Behind Every Name a Story (BENAS) is a project of the Museum's Holocaust Survivors and Victims Resource Center. The BENAS Web project consists of essays describing survivors' experiences during the Holocaust
IRENE'S STORY
We arrived at the platform of Birkenau at dusk on a Sunday evening. It was Shavuot. We disembarked the train and were told to line up in rows of fives, men to one side and women to the other. It was always in fives. Old people and those who didn't have the strength to walk were told to go to the wagons that would take them to their new homes. We left our packages behind, which the soldiers said would be delivered to us. After those three days on the train, we couldn't even think anymore. We lined up as they instructed us, not having any idea what was ahead. Esther, my youngest sister, had been very sick in the train, so I told her and my mother to go in the wagon because it would be easier for them, and we would meet later. I never saw either one alive again. My mother and my 12-year-old sister with beautiful long blond braids were both gassed to death and cremated that very night.
The SS men and their dogs began marching us down the road and suddenly we saw the big chimneys ahead. We didn't know where we were. I saw a pair of eyeglasses and crutches by the side of the road and wondered to myself why the owner would leave them there, when surely he still needed them. How naïve I still was to think the owner of those glasses and crutches was alive.
I was with my two younger sisters, Hermine, 20, and Blanche, 16. My father and brothers Joseph and Benze were with the men, who were kept separately from that point on. Joseph and my father were destined to die, while Benze, who survived, didn't see any of us again until after the war.
I arrived with my two sisters to what I now know was called the Central Sauna, the reception building in Birkenau where prisoners were processed and their clothes were disinfected and deloused. There were two doctors sitting at a table, and they separated us once again. Half of us, chosen at the discretion of the doctors, went back outside for a short walk to the gas chambers. My sisters and I were in the half that went for real showers down the corridor of the Sauna building.
We were told to remove our clothes and place them in the cubicles provided.
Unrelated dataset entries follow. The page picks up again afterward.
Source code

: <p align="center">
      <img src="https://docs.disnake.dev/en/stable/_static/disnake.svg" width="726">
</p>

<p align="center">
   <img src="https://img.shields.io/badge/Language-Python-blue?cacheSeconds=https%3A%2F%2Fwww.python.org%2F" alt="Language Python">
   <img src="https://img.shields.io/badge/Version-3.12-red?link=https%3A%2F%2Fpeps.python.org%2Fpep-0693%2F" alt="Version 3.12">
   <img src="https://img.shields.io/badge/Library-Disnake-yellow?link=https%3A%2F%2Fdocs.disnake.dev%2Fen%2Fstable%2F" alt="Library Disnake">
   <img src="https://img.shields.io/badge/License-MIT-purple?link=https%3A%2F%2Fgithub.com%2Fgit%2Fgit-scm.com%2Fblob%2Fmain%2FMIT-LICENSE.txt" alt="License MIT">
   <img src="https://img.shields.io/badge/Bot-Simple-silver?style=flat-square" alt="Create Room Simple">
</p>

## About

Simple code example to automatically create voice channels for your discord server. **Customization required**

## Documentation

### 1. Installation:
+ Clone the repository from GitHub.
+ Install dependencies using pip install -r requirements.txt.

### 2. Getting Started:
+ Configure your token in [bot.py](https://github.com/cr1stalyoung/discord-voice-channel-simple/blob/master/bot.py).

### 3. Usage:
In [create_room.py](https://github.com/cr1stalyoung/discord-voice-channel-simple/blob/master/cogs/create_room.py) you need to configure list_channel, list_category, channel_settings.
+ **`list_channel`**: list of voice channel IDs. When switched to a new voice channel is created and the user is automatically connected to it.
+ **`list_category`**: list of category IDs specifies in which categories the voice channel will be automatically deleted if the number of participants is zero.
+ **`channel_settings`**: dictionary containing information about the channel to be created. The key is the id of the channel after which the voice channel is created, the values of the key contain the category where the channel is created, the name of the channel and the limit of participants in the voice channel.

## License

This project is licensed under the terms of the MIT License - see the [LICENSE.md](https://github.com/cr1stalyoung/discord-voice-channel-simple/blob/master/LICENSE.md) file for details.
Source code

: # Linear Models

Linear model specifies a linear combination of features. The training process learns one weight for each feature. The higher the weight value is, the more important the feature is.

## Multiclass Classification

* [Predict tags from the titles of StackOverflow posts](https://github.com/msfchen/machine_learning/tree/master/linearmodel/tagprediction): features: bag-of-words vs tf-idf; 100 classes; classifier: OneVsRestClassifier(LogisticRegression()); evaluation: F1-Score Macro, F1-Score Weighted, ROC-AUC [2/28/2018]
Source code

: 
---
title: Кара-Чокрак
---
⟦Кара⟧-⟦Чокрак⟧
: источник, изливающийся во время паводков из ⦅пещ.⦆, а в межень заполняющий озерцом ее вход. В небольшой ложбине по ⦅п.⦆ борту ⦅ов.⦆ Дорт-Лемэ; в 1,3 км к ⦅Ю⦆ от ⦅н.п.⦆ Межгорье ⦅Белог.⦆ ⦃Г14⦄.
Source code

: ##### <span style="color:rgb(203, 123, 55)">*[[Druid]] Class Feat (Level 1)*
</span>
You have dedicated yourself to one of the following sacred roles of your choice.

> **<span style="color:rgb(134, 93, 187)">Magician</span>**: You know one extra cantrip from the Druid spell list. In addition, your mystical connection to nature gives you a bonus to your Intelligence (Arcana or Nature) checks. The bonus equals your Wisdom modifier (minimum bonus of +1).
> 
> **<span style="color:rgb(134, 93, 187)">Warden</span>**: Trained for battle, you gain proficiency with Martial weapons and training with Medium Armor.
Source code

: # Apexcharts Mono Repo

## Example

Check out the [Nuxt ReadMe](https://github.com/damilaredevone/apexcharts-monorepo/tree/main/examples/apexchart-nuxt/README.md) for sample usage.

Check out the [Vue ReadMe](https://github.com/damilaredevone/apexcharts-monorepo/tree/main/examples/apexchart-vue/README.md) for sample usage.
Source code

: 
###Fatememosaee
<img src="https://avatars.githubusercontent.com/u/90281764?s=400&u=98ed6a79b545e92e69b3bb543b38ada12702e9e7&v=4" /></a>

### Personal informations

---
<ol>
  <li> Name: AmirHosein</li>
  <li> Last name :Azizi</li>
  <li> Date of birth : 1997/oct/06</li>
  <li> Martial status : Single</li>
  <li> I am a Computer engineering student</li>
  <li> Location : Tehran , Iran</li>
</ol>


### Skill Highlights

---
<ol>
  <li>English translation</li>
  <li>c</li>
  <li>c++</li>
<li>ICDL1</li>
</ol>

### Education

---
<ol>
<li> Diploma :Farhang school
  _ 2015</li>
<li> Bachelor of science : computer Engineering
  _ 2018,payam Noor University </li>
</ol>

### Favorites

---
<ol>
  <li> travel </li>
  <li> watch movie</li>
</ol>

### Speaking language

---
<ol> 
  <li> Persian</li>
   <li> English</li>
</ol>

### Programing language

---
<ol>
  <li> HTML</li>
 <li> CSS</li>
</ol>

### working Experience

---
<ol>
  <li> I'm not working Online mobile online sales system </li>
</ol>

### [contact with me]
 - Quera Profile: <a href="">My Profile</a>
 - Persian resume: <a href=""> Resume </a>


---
We were given soap and took a group shower, after which we were led into another room where all hair was shaved from our heads and bodies. We were given gray cotton shift dresses, which were the only material possessions we would ever have in Auschwitz. Then the SS women took over and began marching us to the barracks. It started to rain, and when I felt the drops of water bouncing off my bare head, I began for the first time to feel very frightened. We were brought to Lager C, a barracks filled with three-tiered beds, with wooden boards serving as mattresses. Fourteen people slept on each tier and shared one blanket. We were like sardines. When one person wanted to turn, everyone had to turn. For years afterward I had a black mark from lying on my side on that wooden board.
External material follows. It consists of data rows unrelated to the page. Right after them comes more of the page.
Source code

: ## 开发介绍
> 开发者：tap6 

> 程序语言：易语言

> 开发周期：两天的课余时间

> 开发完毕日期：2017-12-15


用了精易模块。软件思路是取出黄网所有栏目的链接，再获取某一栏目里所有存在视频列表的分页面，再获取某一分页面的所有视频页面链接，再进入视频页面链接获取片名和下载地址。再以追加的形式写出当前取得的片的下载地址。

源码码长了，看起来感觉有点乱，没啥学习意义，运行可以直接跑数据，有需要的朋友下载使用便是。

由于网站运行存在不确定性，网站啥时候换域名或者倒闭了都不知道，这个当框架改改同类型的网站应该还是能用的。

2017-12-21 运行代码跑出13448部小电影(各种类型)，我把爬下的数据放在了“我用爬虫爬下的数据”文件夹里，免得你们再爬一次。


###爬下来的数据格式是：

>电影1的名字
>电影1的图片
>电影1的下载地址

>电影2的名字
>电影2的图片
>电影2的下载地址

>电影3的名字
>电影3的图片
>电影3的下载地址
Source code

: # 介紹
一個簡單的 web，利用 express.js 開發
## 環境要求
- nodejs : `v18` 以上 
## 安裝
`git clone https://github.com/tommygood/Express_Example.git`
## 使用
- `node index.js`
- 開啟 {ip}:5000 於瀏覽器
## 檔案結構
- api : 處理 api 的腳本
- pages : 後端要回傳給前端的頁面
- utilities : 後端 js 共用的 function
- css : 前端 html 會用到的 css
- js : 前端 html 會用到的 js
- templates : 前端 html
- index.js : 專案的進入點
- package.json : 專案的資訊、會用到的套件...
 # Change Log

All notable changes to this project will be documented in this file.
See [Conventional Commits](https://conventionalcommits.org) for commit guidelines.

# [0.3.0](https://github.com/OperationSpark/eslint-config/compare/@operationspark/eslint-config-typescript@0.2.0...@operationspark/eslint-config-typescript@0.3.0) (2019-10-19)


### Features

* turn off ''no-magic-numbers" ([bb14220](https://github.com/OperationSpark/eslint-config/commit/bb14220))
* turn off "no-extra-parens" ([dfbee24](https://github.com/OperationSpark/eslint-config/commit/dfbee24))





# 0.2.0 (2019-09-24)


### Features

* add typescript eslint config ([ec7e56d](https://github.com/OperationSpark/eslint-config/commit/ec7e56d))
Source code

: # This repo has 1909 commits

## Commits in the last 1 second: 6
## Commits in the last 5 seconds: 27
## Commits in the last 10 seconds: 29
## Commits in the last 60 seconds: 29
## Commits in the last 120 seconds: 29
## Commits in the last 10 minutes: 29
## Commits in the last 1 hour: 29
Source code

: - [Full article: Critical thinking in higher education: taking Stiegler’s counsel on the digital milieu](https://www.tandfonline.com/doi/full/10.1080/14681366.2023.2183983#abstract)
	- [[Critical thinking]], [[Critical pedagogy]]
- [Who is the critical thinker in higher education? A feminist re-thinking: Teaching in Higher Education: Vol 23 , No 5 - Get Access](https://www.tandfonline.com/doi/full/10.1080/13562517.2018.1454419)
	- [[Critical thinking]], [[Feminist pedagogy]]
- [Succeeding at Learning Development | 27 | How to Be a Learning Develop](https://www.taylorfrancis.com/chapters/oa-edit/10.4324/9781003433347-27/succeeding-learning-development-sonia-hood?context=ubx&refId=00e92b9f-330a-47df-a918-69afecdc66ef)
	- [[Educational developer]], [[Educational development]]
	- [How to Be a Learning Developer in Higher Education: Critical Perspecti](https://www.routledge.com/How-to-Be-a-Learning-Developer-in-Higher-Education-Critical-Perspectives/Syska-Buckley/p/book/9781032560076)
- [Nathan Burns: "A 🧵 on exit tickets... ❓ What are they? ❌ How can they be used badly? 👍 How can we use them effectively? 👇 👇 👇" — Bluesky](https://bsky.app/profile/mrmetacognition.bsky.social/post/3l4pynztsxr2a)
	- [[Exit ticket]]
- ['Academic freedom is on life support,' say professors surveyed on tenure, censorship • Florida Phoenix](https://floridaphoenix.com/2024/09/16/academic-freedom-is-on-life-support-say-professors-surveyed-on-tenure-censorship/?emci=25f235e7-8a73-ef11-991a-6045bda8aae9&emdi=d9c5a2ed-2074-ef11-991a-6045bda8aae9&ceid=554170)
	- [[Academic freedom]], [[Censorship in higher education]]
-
We were awakened at 4 a.m. that first morning and asked what our skills were. The maids and cooks were the lucky ones. Their skills were needed and they were given regular jobs. The people who had no skills that were of immediate use to the Germans were chosen to perform odd jobs like hauling rocks from one place to the other. We were then lined up with the rest of the camp for a mass counting, which was to become standard procedure. At 4 a.m. the entire prisoner population would be lined up in rows of five for counting and inspection. Selections were made for the gas chambers. If someone couldn't be accounted for, the entire camp had to kneel until the person was found, dead or alive. Anyone who stood up was killed. And every morning, prisoners who had decided to kill themselves could be seen lying dead by the electric fence surrounding the camp.
That first day we knelt barefoot and freezing until noon. When we returned to the barracks, each group of 14 people who shared a bed was given one bowl of soup, filled with rocks, greens, garbage; anything that was available. There were no spoons, everyone had one sip at a time while the others watched to make sure no one cheated and took more than her share. I wasn't hungry enough at that point to eat. I had seen the woman preparing the soup sticking her arthritic feet into it to warm them. We waited in the barracks until 5 p.m., when the entire camp was again assembled for counting and selection. Afterwards, we were given dinner consisting of one slice of bread and a piece of margarine. This time I ate it.
By that night, all of us were already terrified and crying. A prisoner who had been there for a while came into our barracks and said, "Do you know where your parents are? They're up in smoke," pointing towards one of the chimneys. That's when I realized my parents and little sister, Esther, were no longer alive.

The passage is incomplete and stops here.